Another suggestion: when you want to save power, use irq affinity with /proc/irq/$irq/smp_affinity_list to put them all on one core.

This core will get to sleep less than the others.

You can also use the CPU "geometry" (which cores share cache) to set max frequency on its neighboring cores first, before recruiting the other cores

naveen_k · 2025-04-01T17:30:13 1743528613

Thanks for the suggestion. Will check it out.

naveen_k · 2025-04-01T16:34:15 1743525255

Good point. I'm often running multiple parallel jobs with varying priorities where uniform throttling actually makes sense. Many LLM inference tasks are long-running but not fully utilizing hardware (often waiting on I/O or running at partial capacity)

The dual Epyc CPUs (128 cores) in my setup have a relatively high idle power draw compared to consumer chips. Even when "idle" they're consuming significant power maintaining all those cores and I/O capabilities. By implementing uniform throttling when utilization is low, the automation actually reduces the baseline power consumption by a decent amount without much performance hit.
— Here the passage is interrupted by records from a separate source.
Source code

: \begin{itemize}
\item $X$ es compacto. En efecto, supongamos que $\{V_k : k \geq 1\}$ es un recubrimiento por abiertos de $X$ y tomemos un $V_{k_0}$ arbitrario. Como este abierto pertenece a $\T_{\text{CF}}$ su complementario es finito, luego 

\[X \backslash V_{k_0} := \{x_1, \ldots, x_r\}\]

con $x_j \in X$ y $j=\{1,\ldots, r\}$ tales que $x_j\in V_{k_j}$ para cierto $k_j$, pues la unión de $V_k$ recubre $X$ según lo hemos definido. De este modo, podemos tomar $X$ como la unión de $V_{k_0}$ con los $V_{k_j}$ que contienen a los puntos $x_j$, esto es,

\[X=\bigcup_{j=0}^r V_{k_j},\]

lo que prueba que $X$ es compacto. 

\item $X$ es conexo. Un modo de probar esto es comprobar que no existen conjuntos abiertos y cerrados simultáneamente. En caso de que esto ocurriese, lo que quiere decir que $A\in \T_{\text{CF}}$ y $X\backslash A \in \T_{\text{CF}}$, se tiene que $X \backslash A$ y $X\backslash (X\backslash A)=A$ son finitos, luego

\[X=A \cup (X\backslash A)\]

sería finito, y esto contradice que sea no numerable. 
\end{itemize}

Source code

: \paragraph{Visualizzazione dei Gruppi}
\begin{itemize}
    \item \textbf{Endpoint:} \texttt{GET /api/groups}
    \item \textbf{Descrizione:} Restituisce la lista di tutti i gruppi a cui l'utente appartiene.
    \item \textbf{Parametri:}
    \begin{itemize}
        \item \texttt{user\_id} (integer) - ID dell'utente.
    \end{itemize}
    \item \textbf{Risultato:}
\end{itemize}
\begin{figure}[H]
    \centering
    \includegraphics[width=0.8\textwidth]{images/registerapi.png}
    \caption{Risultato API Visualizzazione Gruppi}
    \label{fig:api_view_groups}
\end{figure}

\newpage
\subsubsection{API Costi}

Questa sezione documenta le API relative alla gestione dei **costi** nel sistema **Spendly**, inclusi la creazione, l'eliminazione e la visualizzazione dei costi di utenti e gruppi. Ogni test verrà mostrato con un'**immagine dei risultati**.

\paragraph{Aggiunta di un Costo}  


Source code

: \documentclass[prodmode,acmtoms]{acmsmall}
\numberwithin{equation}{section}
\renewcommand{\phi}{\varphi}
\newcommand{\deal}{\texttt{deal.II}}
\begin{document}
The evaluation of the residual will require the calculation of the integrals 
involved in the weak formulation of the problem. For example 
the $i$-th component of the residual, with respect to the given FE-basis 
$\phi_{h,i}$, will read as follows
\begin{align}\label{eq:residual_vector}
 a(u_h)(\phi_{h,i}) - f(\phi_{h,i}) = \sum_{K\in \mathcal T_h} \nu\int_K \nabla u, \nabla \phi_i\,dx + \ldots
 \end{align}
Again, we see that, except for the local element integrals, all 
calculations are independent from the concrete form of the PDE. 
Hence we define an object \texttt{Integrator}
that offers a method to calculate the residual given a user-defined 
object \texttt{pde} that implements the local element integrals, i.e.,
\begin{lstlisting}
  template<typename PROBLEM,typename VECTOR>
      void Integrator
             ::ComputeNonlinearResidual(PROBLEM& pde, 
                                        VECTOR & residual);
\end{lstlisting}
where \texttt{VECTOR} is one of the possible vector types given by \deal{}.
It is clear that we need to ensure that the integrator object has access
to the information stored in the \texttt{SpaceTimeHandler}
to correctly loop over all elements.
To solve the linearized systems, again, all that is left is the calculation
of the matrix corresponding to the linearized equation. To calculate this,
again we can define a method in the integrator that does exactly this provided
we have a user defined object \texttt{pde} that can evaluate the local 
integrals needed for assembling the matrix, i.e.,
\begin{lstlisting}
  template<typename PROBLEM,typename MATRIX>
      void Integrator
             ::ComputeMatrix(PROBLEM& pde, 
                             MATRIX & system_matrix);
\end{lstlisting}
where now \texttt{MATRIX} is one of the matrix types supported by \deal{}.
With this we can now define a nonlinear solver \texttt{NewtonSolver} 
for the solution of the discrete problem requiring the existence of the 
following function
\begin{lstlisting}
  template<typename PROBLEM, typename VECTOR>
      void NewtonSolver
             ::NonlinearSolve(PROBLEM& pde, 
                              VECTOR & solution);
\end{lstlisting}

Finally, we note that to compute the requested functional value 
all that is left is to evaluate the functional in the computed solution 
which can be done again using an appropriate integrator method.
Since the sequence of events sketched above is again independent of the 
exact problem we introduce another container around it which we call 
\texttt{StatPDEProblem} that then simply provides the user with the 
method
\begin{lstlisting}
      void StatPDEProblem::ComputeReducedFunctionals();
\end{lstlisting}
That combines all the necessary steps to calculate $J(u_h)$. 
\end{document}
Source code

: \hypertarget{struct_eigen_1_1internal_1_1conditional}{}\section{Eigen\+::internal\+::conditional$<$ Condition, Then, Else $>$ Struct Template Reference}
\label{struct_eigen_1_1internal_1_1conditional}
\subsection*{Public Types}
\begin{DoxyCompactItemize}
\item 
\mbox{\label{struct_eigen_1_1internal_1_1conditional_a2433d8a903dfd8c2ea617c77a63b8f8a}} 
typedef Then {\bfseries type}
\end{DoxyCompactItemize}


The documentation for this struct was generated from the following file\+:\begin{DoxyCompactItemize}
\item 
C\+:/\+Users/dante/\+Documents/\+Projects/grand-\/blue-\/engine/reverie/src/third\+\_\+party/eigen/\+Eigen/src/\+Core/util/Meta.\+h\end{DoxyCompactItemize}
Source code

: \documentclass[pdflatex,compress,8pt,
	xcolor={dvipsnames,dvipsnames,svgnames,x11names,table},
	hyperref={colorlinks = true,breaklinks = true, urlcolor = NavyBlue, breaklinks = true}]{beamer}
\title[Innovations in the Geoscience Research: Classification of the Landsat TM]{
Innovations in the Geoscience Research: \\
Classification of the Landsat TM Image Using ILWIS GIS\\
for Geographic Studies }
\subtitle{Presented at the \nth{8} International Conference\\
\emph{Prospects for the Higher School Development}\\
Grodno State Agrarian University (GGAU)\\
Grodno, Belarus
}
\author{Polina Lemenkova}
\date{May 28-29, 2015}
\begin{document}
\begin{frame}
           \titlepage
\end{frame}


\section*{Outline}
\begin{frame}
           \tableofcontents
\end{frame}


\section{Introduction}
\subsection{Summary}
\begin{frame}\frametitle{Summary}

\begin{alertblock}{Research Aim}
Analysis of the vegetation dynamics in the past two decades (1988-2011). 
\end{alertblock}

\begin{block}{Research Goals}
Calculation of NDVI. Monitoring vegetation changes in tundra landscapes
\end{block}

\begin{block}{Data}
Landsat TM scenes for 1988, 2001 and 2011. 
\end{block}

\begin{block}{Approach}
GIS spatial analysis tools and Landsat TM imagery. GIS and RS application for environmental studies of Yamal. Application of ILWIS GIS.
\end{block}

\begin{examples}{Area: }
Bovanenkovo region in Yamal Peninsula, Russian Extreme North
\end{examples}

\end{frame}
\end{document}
foobarian · 2025-04-02T02:51:11 1743562271

It seems it may be relatively accessible to take a few representative tasks and actually measure the soup-to-nuts energy consumed at the plug. Would be very interesting to see in tandem with the power optimizations!

naveen_k · 2025-04-02T03:24:52 1743564292

That's exactly what I did first! I ran a CPU torture test at full clock speed and measured the power draw at the plug, then repeated the same test with the lowest clock speed setting. For the Epyc system, there was about 225W lower power draw at the reduced clock speed. Even at idle, capping the max frequency reduced the power draw by about 20+%.